Its financing mainly depends on issuing commercial paper in the money market and issuing stocks and bonds in the capital market; They also borrowed money from banks, but the proportion was very small.
The collected funds are used to provide loans to consumers and small businesses who buy durable consumer goods and repair houses. Financial companies are divided into three categories: sales finance companies, consumer finance companies and industrial and commercial finance companies.
Some financial companies are formed by parent companies to help promote their products. For example, Ford Motor Credit Company, established by Ford Motor Company, provides consumer credit to consumers who buy Ford cars.
Recognition principle
Conform to classification rules
Classification rules are the basic rules that must be observed in any classification process, and also the standard to test whether the classification is correct. Therefore, the risk classification system of financial companies must first meet the classification rules. There are four main classification rules: I completeness. In the scientific sense, the sum of the divided species should be equal to the extension of the generic concept. M =π+P2+ VIII +Pn. In fact, every possible risk event can be classified as a risk category. The completeness of risk division system is the basis of enterprise's comprehensive risk management. Second, independence. Scientifically speaking, the sub-items according to the division are incompatible with each other and have completely different relationships. In practice, every possible risk event belongs to only one risk type. Uniqueness of standard iii. There is only one classification standard for each level. Iv logic level is clear. The logical level ensures the rigor and intuition of classification.

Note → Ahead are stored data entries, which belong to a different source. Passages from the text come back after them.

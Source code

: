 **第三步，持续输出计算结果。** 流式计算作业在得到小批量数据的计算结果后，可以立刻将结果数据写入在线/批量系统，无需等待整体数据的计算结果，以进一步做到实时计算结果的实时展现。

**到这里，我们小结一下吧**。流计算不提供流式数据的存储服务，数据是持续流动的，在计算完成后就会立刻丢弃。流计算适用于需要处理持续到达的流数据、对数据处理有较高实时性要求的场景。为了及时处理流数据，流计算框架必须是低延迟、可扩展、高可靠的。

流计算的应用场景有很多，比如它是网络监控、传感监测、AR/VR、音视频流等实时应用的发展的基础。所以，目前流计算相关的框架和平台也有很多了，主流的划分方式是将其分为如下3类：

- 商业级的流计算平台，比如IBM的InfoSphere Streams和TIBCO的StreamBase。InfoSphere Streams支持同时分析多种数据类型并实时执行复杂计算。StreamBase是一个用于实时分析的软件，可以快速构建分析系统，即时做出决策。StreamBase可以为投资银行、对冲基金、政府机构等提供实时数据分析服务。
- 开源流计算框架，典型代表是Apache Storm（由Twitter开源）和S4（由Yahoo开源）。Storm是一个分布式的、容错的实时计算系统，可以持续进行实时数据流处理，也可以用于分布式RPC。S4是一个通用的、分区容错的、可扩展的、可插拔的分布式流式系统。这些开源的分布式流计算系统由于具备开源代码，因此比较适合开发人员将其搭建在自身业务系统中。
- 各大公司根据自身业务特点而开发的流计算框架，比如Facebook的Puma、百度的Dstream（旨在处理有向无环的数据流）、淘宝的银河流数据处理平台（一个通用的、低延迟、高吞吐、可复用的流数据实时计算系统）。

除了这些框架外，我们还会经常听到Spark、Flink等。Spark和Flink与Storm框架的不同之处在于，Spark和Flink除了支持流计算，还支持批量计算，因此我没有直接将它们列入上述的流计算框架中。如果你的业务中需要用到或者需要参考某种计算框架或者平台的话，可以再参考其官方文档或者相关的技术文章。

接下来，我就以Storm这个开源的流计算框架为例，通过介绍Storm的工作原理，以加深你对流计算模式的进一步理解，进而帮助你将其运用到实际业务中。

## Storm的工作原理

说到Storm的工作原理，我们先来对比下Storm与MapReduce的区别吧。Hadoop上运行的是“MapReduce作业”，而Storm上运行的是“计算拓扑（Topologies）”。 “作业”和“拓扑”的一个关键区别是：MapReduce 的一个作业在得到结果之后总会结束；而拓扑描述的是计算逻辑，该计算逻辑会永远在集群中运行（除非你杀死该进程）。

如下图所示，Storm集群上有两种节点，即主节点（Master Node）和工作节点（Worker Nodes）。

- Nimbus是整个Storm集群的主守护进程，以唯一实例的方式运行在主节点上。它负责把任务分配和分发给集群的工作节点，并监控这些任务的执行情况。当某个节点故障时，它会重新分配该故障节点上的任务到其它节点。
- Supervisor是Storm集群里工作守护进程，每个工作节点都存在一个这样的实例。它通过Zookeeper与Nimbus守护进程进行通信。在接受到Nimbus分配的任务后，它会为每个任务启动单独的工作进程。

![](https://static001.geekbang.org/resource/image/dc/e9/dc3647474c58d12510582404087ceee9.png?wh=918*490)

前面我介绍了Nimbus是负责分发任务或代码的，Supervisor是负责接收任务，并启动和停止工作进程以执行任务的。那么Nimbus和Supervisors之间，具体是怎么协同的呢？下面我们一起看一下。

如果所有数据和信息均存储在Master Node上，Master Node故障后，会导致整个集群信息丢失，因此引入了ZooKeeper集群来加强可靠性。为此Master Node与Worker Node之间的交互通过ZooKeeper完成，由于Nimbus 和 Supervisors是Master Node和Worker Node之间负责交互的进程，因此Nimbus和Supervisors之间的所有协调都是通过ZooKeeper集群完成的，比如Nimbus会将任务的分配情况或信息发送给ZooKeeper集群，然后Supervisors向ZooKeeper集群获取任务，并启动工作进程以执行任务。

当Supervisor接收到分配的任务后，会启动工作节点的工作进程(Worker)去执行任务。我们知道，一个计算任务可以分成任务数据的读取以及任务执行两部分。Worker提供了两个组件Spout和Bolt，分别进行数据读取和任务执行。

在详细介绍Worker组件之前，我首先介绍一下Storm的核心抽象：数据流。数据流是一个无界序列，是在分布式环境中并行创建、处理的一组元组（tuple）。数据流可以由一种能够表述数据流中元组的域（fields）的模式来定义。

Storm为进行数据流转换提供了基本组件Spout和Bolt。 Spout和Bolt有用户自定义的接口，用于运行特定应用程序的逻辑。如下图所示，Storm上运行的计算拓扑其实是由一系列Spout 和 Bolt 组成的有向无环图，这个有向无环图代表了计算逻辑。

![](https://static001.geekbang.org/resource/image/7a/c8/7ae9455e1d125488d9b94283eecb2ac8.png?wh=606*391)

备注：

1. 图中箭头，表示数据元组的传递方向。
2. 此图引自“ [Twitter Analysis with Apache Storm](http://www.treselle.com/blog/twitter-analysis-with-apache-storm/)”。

Risks that are not at the same level cannot be listed side by side for discussion.
Clear definition
In a scientific sense, the definition term is generally attribute plus species difference, and a clear definition is the basis for forming a category system. Therefore, the definitions of various risks must be clear and easy for all employees to understand, and ensure that there will be no mistakes in the recording, statistics, monitoring and reporting of risk events.
Easy to measure risk
In order to accurately warn the comprehensive risks of financial companies, it is necessary to accurately measure all kinds of risks, so as to calculate the capital demand covering risks and the cost-effectiveness of risk transfer. Therefore, the risk division system must create favorable conditions for risk measurement.
Easy to supervise and control risks.
The purpose of measurement is to provide basis for risk early warning decision-making and control. Although dividing risks according to their mathematical characteristics may meet the measurement requirements, the measurement results may not help enterprises to take risk control measures. Therefore, the risk classification system of financial companies must also take into account the requirements of risk supervision on the basis of measurement, so as to take risk control and transfer measures according to the risk situation, so as to obtain the maximum economic benefits from the measurement results.
Compatible with the risk division system of mainstream financial industry.
In order to adapt to the development trend of diversification, mixed operation and comprehensive risk management in the international financial industry, various financial companies should establish a modern risk division system that meets mainstream standards.